After 50 years of government effort and huge spending of taxpayers’ money, we reached a national teledensity of 2% and a rural teledensity of almost nil in 1997. Reforms and the induction of private telecom firms brought change, but a very high entry fee charged for spectrum, or airwaves, through an auction for mobile phone service providers led to artificially high tariffs and crimped growth. The government replaced the entry fee with a revenue-sharing arrangement, leading to controversies and litigation. But growth started picking up and we reached a teledensity of 4% in fixed-line and 1% in mobile phone services in 2003. The tariffs were still high and regulations restrictive.
The reduction of revenue share, introduction of very low interconnect charges, a technology-agnostic unified access licence, less restrictive regulation, reduction of cross-subsidies in the network from 30% to zero, and facilitating the entry of mobile firms into rural areas through the Universal Service Obligation Fund and setting up telecom towers in the countryside transformed the market.

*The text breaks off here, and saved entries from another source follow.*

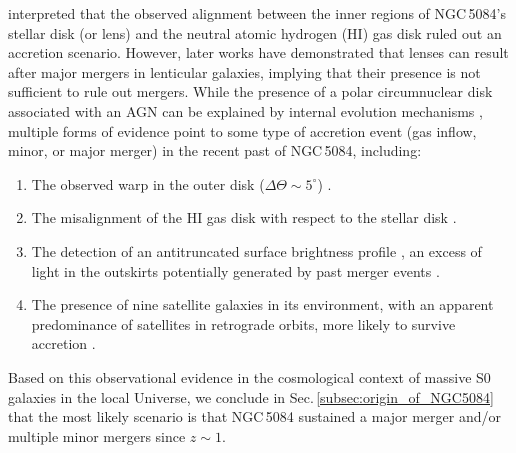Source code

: \documentclass[modern]{CORE-AAS/aastex631}
\begin{document}
\citet{gottesman+1986mnras219_759} interpreted that the observed alignment between the inner regions of NGC\,5084's stellar disk (or lens) and the neutral atomic hydrogen (HI) gas disk ruled out an accretion scenario. However, later works \citep{elichemoral+2018aap617_113} have demonstrated that lenses can result after major mergers in lenticular galaxies, implying that their presence is not sufficient to rule out mergers. While the presence of a polar circumnuclear disk associated with an AGN can be explained by internal evolution mechanisms \citep[outflow gas cooling and subsequent precipitation onto the core,][]{combes2017inproceedings_Di}, multiple forms of evidence point to some type of accretion event (gas inflow, minor, or major merger) in the recent past of NGC\,5084, including:
\begin{enumerate}
\item The observed warp in the outer disk ($\Delta\Theta\sim5^{\circ}$) \citep{zeilinger+1990mnras246_324}.

\item The misalignment of the HI gas disk with respect to the stellar disk \citep{gottesman+1986mnras219_759,zheng+2022afz22_085004}.
\item The detection of an antitruncated surface brightness profile \citep{comeron+2012apj759_98}, an excess of light in the outskirts potentially generated by past merger events \citep{younger+2007apj670_269, borlaff+2014aap570_103}.

\item The presence of nine satellite galaxies in its environment, with an apparent predominance of satellites in retrograde orbits, more likely to survive accretion \citep[see Fig.\,\ref{fig:NGC5084_environment}]{carignan+1997aj113_1585}.

\end{enumerate}
Based on this observational evidence in the cosmological context of massive S0 galaxies in the local Universe, we conclude in Sec.\,\ref{subsec:origin_of_NGC5084} that the most likely scenario is that NGC\,5084 sustained a major merger and/or multiple minor mergers since $z\sim1$.
\end{document}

Today, we have a national teledensity around 40% and rural teledensity of 15% against government targets of 15% and 4%, respectively, for 2010. Subsidies in the rural networks have declined and services improved dramatically because of competition.
The private sector made up 10% of the telecom network in 2003. Today, it is 80%. The public sector, however, has grown, and faster than earlier. Most of the investment comes from private companies. Yet, we have very low tariffs.
From the mid-1980s to the mid-1990s, we debated whether mobile technology was right for poor Indians, while other countries moved forward. Perhaps the debate was justified because taxpayers had to invest in mobile networks. Almost the entire world has moved to much more efficient 3G networks today while we have been debating it for the last five years although most of the investment will now come from the private sector. Fortunately, decisions have now been taken but we are on our way to committing the same mistakes we did before inducting 2G networks.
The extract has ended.